▶ **Input data**:
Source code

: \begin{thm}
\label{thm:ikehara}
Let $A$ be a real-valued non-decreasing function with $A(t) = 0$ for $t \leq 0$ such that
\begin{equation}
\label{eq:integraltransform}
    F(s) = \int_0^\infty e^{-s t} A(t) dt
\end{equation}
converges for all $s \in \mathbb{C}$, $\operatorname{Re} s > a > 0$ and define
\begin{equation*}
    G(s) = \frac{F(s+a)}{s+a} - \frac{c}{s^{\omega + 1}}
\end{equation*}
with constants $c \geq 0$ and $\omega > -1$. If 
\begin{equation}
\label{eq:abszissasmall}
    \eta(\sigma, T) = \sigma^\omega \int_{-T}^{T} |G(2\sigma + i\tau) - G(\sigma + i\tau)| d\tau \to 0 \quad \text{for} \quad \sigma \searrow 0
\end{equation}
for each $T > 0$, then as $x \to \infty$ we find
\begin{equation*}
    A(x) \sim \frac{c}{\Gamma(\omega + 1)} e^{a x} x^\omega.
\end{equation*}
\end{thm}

▶ **What the task requires**:
Every line above should be output exactly as it stands.

▶ **Written answer**:
Source code

: \begin{thm}
\label{thm:ikehara}
Let $A$ be a real-valued non-decreasing function with $A(t) = 0$ for $t \leq 0$ such that
\begin{equation}
\label{eq:integraltransform}
    F(s) = \int_0^\infty e^{-s t} A(t) dt
\end{equation}
converges for all $s \in \mathbb{C}$, $\operatorname{Re} s > a > 0$ and define
\begin{equation*}
    G(s) = \frac{F(s+a)}{s+a} - \frac{c}{s^{\omega + 1}}
\end{equation*}
with constants $c \geq 0$ and $\omega > -1$. If 
\begin{equation}
\label{eq:abszissasmall}
    \eta(\sigma, T) = \sigma^\omega \int_{-T}^{T} |G(2\sigma + i\tau) - G(\sigma + i\tau)| d\tau \to 0 \quad \text{for} \quad \sigma \searrow 0
\end{equation}
for each $T > 0$, then as $x \to \infty$ we find
\begin{equation*}
    A(x) \sim \frac{c}{\Gamma(\omega + 1)} e^{a x} x^\omega.
\end{equation*}
\end{thm}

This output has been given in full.